(Stored data entries)
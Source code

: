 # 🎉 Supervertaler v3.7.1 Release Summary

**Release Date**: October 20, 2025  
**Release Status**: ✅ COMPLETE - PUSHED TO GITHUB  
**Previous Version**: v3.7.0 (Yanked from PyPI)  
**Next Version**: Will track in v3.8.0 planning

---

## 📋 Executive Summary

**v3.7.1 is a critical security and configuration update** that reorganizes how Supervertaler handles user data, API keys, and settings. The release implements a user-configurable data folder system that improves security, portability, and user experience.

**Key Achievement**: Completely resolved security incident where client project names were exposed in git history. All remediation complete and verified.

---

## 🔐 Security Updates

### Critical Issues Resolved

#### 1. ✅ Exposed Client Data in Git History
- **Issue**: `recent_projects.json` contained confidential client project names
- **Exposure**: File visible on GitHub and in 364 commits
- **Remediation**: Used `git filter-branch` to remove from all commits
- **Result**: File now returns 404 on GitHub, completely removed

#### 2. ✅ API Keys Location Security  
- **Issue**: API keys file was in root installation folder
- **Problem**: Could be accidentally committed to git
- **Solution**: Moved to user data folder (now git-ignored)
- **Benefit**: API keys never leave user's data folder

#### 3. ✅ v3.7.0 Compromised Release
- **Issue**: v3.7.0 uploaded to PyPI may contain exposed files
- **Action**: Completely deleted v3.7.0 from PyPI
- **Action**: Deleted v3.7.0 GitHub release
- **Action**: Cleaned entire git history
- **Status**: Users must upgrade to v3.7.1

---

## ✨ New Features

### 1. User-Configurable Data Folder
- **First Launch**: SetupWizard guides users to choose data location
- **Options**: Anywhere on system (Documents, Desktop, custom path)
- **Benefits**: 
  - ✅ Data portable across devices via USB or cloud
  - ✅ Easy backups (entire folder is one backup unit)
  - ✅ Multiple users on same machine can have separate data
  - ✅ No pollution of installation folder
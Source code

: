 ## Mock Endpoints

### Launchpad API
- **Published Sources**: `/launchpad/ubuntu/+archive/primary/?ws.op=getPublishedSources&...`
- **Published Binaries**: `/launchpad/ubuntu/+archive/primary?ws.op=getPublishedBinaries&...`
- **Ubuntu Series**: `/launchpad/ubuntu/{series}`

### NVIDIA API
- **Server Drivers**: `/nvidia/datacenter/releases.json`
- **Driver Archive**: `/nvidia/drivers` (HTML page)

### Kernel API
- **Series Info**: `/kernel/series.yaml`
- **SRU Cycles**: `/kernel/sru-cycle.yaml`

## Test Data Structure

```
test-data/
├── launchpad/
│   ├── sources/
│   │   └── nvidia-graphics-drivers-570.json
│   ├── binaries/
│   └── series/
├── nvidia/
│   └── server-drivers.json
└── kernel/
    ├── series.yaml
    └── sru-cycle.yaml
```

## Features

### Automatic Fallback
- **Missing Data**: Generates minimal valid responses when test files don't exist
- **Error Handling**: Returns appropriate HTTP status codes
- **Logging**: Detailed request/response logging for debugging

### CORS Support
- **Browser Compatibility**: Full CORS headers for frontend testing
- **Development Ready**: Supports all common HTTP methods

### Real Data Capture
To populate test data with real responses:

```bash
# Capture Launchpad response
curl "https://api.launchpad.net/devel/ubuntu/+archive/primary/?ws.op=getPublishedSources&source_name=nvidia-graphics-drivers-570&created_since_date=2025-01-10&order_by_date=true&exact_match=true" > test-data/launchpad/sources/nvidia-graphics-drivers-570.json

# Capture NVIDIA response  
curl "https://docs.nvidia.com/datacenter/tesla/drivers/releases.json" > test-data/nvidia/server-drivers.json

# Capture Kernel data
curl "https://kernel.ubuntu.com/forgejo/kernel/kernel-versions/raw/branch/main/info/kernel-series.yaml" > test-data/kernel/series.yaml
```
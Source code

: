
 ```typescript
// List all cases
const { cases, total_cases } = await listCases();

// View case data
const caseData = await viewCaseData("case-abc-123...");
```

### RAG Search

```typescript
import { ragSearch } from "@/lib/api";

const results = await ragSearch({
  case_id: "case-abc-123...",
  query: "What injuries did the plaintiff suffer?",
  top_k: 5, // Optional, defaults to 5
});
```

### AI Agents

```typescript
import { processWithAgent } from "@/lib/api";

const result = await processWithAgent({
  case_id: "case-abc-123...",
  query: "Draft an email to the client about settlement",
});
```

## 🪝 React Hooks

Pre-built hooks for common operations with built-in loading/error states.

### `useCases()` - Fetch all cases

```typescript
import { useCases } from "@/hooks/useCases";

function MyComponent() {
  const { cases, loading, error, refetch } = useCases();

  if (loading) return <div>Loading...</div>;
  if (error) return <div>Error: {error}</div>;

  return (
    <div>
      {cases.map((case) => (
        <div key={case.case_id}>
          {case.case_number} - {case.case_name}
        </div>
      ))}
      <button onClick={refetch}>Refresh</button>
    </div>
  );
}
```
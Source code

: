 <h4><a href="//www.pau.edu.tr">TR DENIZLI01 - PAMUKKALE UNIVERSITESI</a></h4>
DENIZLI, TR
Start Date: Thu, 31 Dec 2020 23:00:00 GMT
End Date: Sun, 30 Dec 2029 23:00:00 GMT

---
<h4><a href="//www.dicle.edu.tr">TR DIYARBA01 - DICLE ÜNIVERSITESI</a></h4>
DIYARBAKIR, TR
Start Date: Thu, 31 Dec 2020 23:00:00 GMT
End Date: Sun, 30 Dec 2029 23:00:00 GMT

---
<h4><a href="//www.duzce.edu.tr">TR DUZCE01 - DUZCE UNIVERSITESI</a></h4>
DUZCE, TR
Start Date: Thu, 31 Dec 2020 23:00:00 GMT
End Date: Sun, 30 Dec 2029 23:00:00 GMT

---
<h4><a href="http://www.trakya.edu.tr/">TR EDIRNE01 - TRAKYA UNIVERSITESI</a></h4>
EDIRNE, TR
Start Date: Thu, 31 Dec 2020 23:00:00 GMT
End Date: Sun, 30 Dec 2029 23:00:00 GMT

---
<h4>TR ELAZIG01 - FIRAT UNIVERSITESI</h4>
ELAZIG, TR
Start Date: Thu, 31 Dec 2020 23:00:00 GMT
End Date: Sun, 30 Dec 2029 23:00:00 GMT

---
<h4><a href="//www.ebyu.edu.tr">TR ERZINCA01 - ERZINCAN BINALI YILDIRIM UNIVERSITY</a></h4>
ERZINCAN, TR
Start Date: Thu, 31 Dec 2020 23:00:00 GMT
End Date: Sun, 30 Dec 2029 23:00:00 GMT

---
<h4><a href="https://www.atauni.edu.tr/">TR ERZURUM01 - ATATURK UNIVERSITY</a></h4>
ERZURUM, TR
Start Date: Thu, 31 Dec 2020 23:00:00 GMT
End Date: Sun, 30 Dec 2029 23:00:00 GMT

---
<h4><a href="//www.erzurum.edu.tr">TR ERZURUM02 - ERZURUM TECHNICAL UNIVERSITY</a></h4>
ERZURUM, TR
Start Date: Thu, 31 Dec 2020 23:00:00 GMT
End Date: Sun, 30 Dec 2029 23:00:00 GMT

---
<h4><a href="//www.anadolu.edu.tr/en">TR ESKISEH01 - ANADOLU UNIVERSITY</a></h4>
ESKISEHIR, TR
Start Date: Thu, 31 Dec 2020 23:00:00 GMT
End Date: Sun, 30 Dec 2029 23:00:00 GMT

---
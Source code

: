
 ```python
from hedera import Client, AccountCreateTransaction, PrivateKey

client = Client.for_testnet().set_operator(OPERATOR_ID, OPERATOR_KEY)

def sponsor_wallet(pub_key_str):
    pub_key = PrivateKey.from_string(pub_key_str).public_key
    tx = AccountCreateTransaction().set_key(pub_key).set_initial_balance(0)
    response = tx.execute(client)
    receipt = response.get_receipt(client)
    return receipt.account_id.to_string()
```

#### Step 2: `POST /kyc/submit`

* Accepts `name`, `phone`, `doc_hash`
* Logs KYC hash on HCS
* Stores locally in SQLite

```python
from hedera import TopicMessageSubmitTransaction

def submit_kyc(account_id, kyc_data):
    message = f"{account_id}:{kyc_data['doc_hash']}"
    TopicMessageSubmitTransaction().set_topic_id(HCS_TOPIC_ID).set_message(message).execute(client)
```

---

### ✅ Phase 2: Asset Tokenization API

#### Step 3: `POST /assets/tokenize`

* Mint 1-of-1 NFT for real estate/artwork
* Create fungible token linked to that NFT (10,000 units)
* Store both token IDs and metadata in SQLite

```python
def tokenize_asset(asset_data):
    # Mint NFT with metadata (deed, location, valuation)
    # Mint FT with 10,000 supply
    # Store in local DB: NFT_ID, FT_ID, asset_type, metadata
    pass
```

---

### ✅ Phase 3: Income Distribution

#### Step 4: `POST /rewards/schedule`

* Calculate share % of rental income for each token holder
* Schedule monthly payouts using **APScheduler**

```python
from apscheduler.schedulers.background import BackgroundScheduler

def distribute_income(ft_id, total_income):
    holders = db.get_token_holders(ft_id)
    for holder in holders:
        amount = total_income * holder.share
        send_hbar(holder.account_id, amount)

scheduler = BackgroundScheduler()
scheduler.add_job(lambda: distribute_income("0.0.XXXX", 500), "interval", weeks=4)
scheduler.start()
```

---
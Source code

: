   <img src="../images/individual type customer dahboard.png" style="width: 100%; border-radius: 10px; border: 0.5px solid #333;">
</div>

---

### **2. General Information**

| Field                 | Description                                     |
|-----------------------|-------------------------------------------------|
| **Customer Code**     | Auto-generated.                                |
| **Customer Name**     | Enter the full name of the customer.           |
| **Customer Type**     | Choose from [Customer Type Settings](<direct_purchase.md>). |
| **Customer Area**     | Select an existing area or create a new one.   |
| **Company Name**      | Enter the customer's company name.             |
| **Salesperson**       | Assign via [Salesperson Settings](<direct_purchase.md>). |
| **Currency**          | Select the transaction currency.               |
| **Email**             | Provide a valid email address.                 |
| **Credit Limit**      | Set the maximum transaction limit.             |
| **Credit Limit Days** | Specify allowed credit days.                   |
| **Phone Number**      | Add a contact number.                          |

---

What the task asks:
Return every line in the records that includes the string "hedera".

Output:
from hedera import Client, AccountCreateTransaction, PrivateKey
from hedera import TopicMessageSubmitTransaction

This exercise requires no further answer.